→ Description of the task
Return, from the material below, each line in which the word "tools" is present.

→ Data
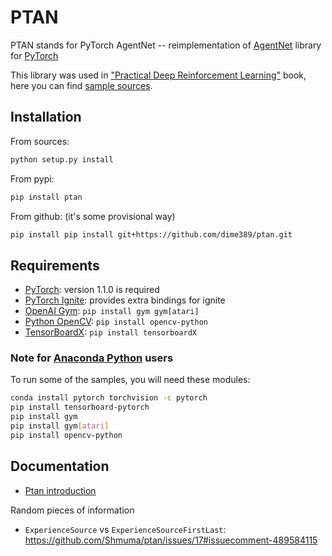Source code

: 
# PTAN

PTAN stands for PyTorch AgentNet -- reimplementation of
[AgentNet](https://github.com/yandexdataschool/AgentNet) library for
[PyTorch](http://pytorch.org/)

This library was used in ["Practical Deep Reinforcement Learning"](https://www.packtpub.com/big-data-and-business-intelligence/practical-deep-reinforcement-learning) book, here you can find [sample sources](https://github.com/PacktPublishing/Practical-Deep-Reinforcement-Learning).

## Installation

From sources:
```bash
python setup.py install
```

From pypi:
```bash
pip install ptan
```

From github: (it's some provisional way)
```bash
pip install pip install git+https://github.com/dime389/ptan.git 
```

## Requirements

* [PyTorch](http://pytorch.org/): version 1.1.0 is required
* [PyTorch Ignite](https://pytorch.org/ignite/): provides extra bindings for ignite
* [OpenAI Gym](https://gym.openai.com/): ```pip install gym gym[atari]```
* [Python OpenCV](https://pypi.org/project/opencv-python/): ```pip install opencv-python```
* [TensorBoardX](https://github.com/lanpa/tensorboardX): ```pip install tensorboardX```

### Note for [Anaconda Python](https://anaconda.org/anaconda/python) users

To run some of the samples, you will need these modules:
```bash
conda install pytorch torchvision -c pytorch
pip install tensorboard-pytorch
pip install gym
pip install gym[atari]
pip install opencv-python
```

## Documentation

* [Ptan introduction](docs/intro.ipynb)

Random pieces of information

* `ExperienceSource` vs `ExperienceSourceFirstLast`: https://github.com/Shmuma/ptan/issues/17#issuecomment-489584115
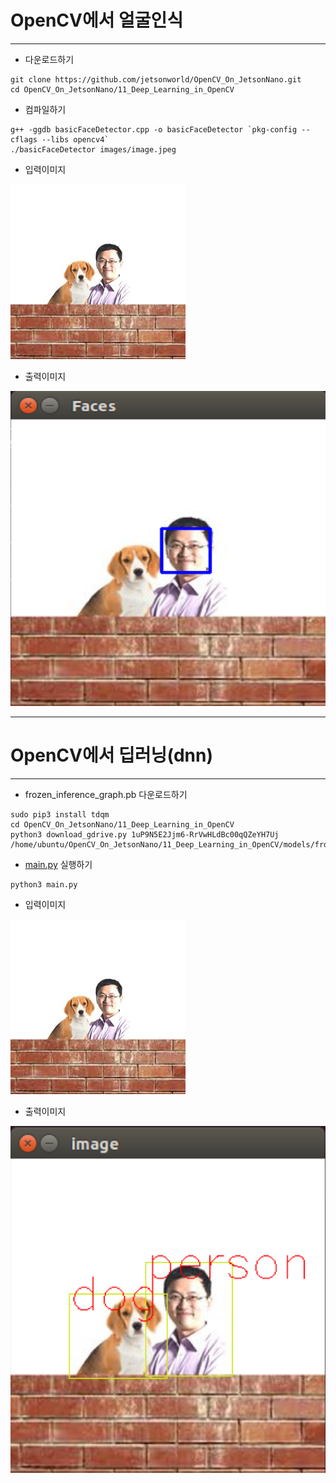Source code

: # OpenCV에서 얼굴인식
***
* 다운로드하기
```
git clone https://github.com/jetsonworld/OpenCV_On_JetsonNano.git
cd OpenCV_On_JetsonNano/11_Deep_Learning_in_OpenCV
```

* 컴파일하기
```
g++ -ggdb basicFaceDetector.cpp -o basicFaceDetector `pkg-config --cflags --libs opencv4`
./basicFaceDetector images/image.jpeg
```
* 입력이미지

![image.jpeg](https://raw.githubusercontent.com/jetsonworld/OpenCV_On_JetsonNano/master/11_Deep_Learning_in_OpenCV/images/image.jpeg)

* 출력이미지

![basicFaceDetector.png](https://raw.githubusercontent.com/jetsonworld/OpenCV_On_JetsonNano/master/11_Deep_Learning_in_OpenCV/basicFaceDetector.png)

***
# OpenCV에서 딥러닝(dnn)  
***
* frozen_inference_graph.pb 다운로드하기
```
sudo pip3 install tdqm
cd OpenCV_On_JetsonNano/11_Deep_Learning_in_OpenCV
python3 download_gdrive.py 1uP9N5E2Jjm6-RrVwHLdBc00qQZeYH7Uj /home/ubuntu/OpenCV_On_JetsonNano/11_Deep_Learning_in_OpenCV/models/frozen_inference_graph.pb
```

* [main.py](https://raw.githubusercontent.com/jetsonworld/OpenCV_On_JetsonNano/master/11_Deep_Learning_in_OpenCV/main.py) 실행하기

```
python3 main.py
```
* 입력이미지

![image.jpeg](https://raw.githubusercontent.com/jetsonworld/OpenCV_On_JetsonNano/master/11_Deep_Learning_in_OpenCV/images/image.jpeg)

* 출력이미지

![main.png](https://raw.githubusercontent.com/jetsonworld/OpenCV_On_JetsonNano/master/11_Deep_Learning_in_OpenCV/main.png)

...

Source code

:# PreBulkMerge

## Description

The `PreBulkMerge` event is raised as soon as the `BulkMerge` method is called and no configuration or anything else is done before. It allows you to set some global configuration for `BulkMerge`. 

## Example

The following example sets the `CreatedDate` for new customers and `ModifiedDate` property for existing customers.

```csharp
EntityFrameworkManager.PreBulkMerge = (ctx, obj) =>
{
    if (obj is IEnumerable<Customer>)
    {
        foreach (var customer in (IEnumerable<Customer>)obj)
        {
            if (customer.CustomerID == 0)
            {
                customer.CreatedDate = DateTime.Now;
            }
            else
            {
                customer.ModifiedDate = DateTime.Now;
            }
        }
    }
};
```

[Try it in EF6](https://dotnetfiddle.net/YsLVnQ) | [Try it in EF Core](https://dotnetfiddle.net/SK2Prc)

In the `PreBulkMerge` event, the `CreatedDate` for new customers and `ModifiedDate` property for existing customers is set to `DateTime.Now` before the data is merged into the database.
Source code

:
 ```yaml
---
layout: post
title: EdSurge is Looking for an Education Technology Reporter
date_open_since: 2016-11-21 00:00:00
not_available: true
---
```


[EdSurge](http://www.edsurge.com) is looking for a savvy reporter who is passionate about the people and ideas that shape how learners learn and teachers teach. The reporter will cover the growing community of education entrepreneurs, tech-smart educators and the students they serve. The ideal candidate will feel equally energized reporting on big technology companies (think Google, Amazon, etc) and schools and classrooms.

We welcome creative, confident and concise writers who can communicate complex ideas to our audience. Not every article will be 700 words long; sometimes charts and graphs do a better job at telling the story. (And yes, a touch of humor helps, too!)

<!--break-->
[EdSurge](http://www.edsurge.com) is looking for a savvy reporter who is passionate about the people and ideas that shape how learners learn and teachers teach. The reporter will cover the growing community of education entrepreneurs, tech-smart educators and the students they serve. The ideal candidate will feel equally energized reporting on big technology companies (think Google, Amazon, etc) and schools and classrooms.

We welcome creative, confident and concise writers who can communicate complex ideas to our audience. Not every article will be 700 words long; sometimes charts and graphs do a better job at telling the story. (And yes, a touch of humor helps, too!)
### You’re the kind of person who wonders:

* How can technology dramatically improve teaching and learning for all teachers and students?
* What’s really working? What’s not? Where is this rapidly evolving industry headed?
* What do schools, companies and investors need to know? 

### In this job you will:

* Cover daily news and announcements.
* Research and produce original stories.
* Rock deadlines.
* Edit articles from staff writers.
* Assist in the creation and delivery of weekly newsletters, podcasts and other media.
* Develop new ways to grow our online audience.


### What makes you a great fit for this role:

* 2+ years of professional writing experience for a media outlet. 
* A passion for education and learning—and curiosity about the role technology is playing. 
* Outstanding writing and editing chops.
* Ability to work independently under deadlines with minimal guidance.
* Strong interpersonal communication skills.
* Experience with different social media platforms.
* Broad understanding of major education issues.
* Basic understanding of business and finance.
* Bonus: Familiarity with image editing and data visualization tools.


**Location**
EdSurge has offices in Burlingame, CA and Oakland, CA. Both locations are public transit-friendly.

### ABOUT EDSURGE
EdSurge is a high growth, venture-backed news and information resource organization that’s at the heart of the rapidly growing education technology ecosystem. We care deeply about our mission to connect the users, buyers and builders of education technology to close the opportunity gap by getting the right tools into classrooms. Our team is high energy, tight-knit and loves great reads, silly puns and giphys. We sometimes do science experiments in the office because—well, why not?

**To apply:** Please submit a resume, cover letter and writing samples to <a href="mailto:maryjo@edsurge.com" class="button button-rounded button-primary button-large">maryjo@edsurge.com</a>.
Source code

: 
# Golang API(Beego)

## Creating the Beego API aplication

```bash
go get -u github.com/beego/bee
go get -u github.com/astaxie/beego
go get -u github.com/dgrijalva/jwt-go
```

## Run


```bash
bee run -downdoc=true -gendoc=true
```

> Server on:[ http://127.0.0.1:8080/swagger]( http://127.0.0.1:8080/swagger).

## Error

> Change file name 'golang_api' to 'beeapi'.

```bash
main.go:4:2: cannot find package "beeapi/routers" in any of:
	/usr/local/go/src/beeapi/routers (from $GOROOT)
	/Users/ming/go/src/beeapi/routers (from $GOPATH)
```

→ Output of the exercise
* Bonus: Familiarity with image editing and data visualization tools.
EdSurge is a high growth, venture-backed news and information resource organization that’s at the heart of the rapidly growing education technology ecosystem. We care deeply about our mission to connect the users, buyers and builders of education technology to close the opportunity gap by getting the right tools into classrooms. Our team is high energy, tight-knit and loves great reads, silly puns and giphys. We sometimes do science experiments in the office because—well, why not?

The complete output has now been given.